Ludwig Minelli died yesterday at the age of 93. He had long promoted the idea that people facing death should have the option of choosing when and how they died and the organization he founded in 1998 called Dignitas helped people to do just that. It was announced that that was how he died.
Ludwig Minelli, who founded the group in 1998, died on Saturday, days before his 93rd birthday, Dignitas said. It added: “Right up to the end of his life, he continued to search for further ways to help people to exercise their right to freedom of choice and self-determination in their ‘final matters’ – and he often found them.”
…Minelli, a journalist turned lawyer, faced many legal challenges and made several successful appeals to the Swiss supreme court and the European court of human rights (ECHR).

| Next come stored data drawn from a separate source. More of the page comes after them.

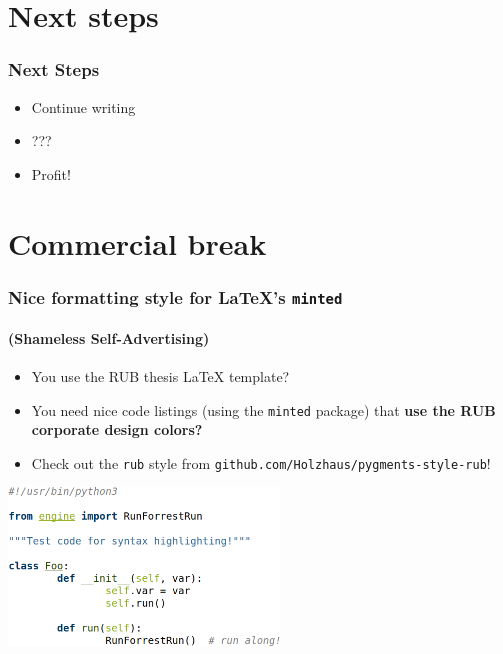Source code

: \documentclass[
    alternativetitlepage=alternativ,
    cornerlogo=hgi_nds_logo2,
    sectionoverview,
]{rubpresentation}
\begin{document}
\section{Next steps}

\begin{frame}
    \frametitle{Next Steps}
    \begin{itemize}
        \item{} Continue writing
        \item{} ???
        \item{} Profit!
    \end{itemize}
\end{frame}

\section{Commercial break}

\begin{frame}
    \frametitle{Nice formatting style for \LaTeX's \texttt{minted}}
    \framesubtitle{(Shameless Self-Advertising)}
    \begin{itemize}
        \item{} You use the RUB thesis \LaTeX{} template?
        \item{} You need nice code listings (using the \texttt{minted} package) that \textbf{use the RUB corporate design colors?}
        \item{} Check out the \texttt{rub} style from \texttt{github.com/Holzhaus/pygments-style-rub}!
    \end{itemize}
    \begin{center}
        \includegraphics[height=4.2cm]{rubmintedstyle}
    \end{center}
\end{frame}

\end{document}
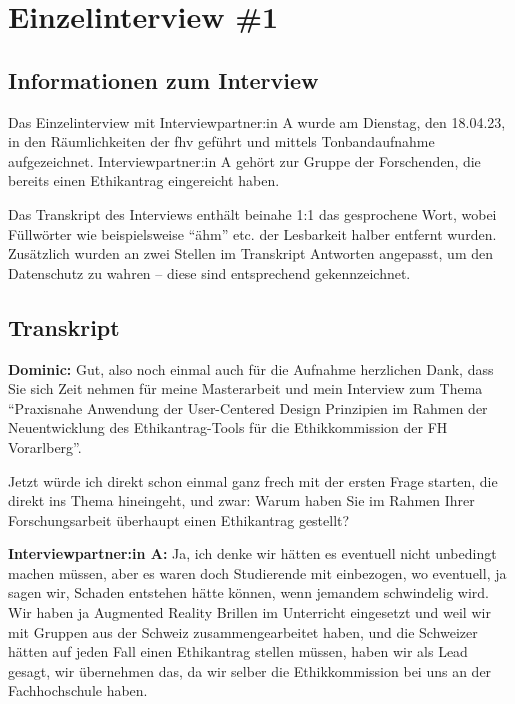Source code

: \documentclass[a4paper,12pt,twoside]{scrreprt}
\begin{document}


\chapter{Einzelinterview \#1}
\label{appendix:interview-1}

\section{Informationen zum Interview}
\label{appendix:interview-1-infos}

Das Einzelinterview mit Interviewpartner:in A wurde am Dienstag, den 18.04.23, in den Räumlichkeiten der \ac{fhv} geführt und mittels Tonbandaufnahme aufgezeichnet. Interviewpartner:in A gehört zur Gruppe der Forschenden, die bereits einen Ethikantrag eingereicht haben.

Das Transkript des Interviews enthält beinahe 1:1 das gesprochene Wort, wobei Füllwörter wie beispielsweise \enquote{ähm} etc. der Lesbarkeit halber entfernt wurden. Zusätzlich wurden an zwei Stellen im Transkript Antworten angepasst, um den Datenschutz zu wahren -- diese sind entsprechend gekennzeichnet.

\section{Transkript}
\label{appendix:interview-1-transkript}

\textbf{Dominic:} Gut, also noch einmal auch für die Aufnahme herzlichen Dank, dass Sie sich Zeit nehmen für meine Masterarbeit und mein Interview zum Thema \enquote{Praxisnahe Anwendung der User-Centered Design Prinzipien im Rahmen der Neuentwicklung des Ethikantrag-Tools für die Ethikkommission der FH Vorarlberg}.

Jetzt würde ich direkt schon einmal ganz frech mit der ersten Frage starten, die direkt ins Thema hineingeht, und zwar: Warum haben Sie im Rahmen Ihrer Forschungsarbeit überhaupt einen Ethikantrag gestellt?

\textbf{Interviewpartner:in A:} Ja, ich denke wir hätten es eventuell nicht unbedingt machen müssen, aber es waren doch Studierende mit einbezogen, wo eventuell, ja sagen wir, Schaden entstehen hätte können, wenn jemandem schwindelig wird. Wir haben ja Augmented Reality Brillen im Unterricht eingesetzt und weil wir mit Gruppen aus der Schweiz zusammengearbeitet haben, und die Schweizer hätten auf jeden Fall einen Ethikantrag stellen müssen, haben wir als Lead gesagt, wir übernehmen das, da wir selber die Ethikkommission bei uns an der Fachhochschule haben.
\end{document}
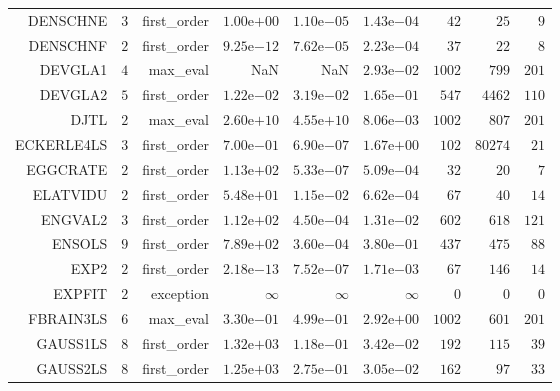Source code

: \begin{longtable}{rrrrrrrrr}
DENSCHNE & \(     3\) & first\_order & \( 1.00\)e\(+00\) & \( 1.10\)e\(-05\) & \( 1.43\)e\(-04\) & \(    42\) & \(    25\) & \(     9\) \\
DENSCHNF & \(     2\) & first\_order & \( 9.25\)e\(-12\) & \( 7.62\)e\(-05\) & \( 2.23\)e\(-04\) & \(    37\) & \(    22\) & \(     8\) \\
DEVGLA1 & \(     4\) & max\_eval &       NaN &       NaN & \( 2.93\)e\(-02\) & \(  1002\) & \(   799\) & \(   201\) \\
DEVGLA2 & \(     5\) & first\_order & \( 1.22\)e\(-02\) & \( 3.19\)e\(-02\) & \( 1.65\)e\(-01\) & \(   547\) & \(  4462\) & \(   110\) \\
DJTL & \(     2\) & max\_eval & \( 2.60\)e\(+10\) & \( 4.55\)e\(+10\) & \( 8.06\)e\(-03\) & \(  1002\) & \(   807\) & \(   201\) \\
ECKERLE4LS & \(     3\) & first\_order & \( 7.00\)e\(-01\) & \( 6.90\)e\(-07\) & \( 1.67\)e\(+00\) & \(   102\) & \( 80274\) & \(    21\) \\
EGGCRATE & \(     2\) & first\_order & \( 1.13\)e\(+02\) & \( 5.33\)e\(-07\) & \( 5.09\)e\(-04\) & \(    32\) & \(    20\) & \(     7\) \\
ELATVIDU & \(     2\) & first\_order & \( 5.48\)e\(+01\) & \( 1.15\)e\(-02\) & \( 6.62\)e\(-04\) & \(    67\) & \(    40\) & \(    14\) \\
ENGVAL2 & \(     3\) & first\_order & \( 1.12\)e\(+02\) & \( 4.50\)e\(-04\) & \( 1.31\)e\(-02\) & \(   602\) & \(   618\) & \(   121\) \\
ENSOLS & \(     9\) & first\_order & \( 7.89\)e\(+02\) & \( 3.60\)e\(-04\) & \( 3.80\)e\(-01\) & \(   437\) & \(   475\) & \(    88\) \\
EXP2 & \(     2\) & first\_order & \( 2.18\)e\(-13\) & \( 7.52\)e\(-07\) & \( 1.71\)e\(-03\) & \(    67\) & \(   146\) & \(    14\) \\
EXPFIT & \(     2\) & exception & \(\infty\) & \(\infty\) & \(\infty\) & \(     0\) & \(     0\) & \(     0\) \\
FBRAIN3LS & \(     6\) & max\_eval & \( 3.30\)e\(-01\) & \( 4.99\)e\(-01\) & \( 2.92\)e\(+00\) & \(  1002\) & \(   601\) & \(   201\) \\
GAUSS1LS & \(     8\) & first\_order & \( 1.32\)e\(+03\) & \( 1.18\)e\(-01\) & \( 3.42\)e\(-02\) & \(   192\) & \(   115\) & \(    39\) \\
GAUSS2LS & \(     8\) & first\_order & \( 1.25\)e\(+03\) & \( 2.75\)e\(-01\) & \( 3.05\)e\(-02\) & \(   162\) & \(    97\) & \(    33\) \\

\end{longtable}
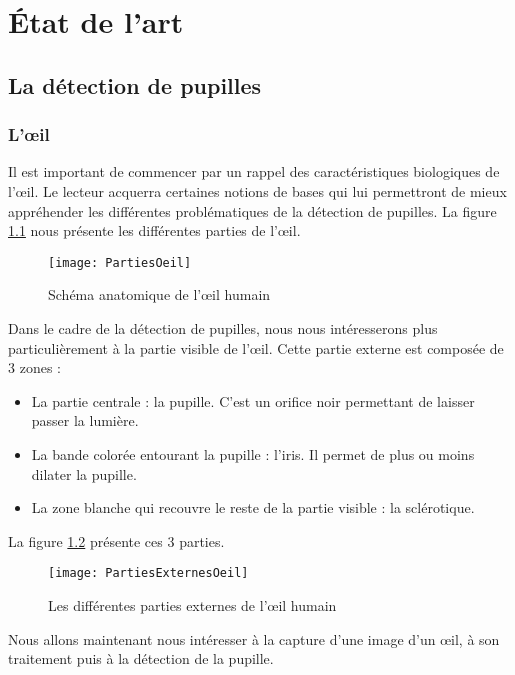 \chapter{État de l'art}

\section{La détection de pupilles}

\subsection{L’œil}

Il est important de commencer par un rappel des caractéristiques biologiques de l’œil. Le lecteur acquerra certaines notions de bases qui lui permettront de mieux appréhender les différentes problématiques de la détection de pupilles.
La figure \ref{fig:PartiesOeil} nous présente les différentes parties de l’œil.

\begin{figure}[H]
  \centering
  \texttt{[image: PartiesOeil]}
  \caption{Schéma anatomique de l'œil humain}
  \label{fig:PartiesOeil}
\end{figure}

Dans le cadre de la détection de pupilles, nous nous intéresserons plus particulièrement à la partie visible de l’œil. Cette partie externe est composée de 3 zones :
\begin{itemize}[label=\textbullet,font=\color{black}]
\item La partie centrale : la pupille. C’est un orifice noir permettant de laisser passer la lumière.
\item La bande colorée entourant la pupille : l’iris. Il permet de plus ou moins dilater la pupille.
\item La zone blanche qui recouvre le reste de la partie visible : la sclérotique.
\end{itemize}

La figure \ref{fig:PartiesExternesOeil} présente ces 3 parties.
\begin{figure}[h]
  \centering
  \texttt{[image: PartiesExternesOeil]}
  \caption{Les différentes parties externes de l'œil humain}
  \label{fig:PartiesExternesOeil}
\end{figure}

Nous allons maintenant nous intéresser à la capture d’une image d’un œil, à son traitement puis à la détection de la pupille.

Internationally there has been a significant shift in attitudes towards assisted dying in the nearly three decades since Dignitas was founded. France recently voted to allow some people in the last stages of a terminal illness the right to assisted dying. Canada, Australia, New Zealand, Spain and Austria have all introduced assisted dying laws since 2015. In the US, assisted dying is legal in 10 states.
…Paying tribute to Minelli on Sunday, Dignitas said his work had had a lasting influence on Swiss law, pointing to a 2011 ECHR ruling that recognised the right of a person to decide the manner and time of their own end of life.
Swiss law does not allow for euthanasia, where a doctor or other person administers a lethal injection, for example. But assisted dying – when a person who articulates a wish to die commits the lethal act themselves – has been legal for decades.
Unlike some similar organisations in Switzerland, Dignitas, which says it has more than 10,000 members, also offers its services to people living outside the country.
I am aware of the pitfalls associated with this practice, the main one being that some people may be unduly pressured by others to exercise this option simply because they have become seen as a burden to others or to society.
But I for one would like to have this option. I have reached an age where friends and relatives my age (and even younger) are going through very difficult times involving their health, and even dealing with various forms of dementia. Seeing them struggle, and the thought of facing a similarly protracted end of life, is something I wish to to avoid.
Assisted dying is not available everywhere in the US. It is currently available in 11 states and the District of Columbia (of which fortunately California is one) though that right is under threat in two of those places, New Jersey and DC.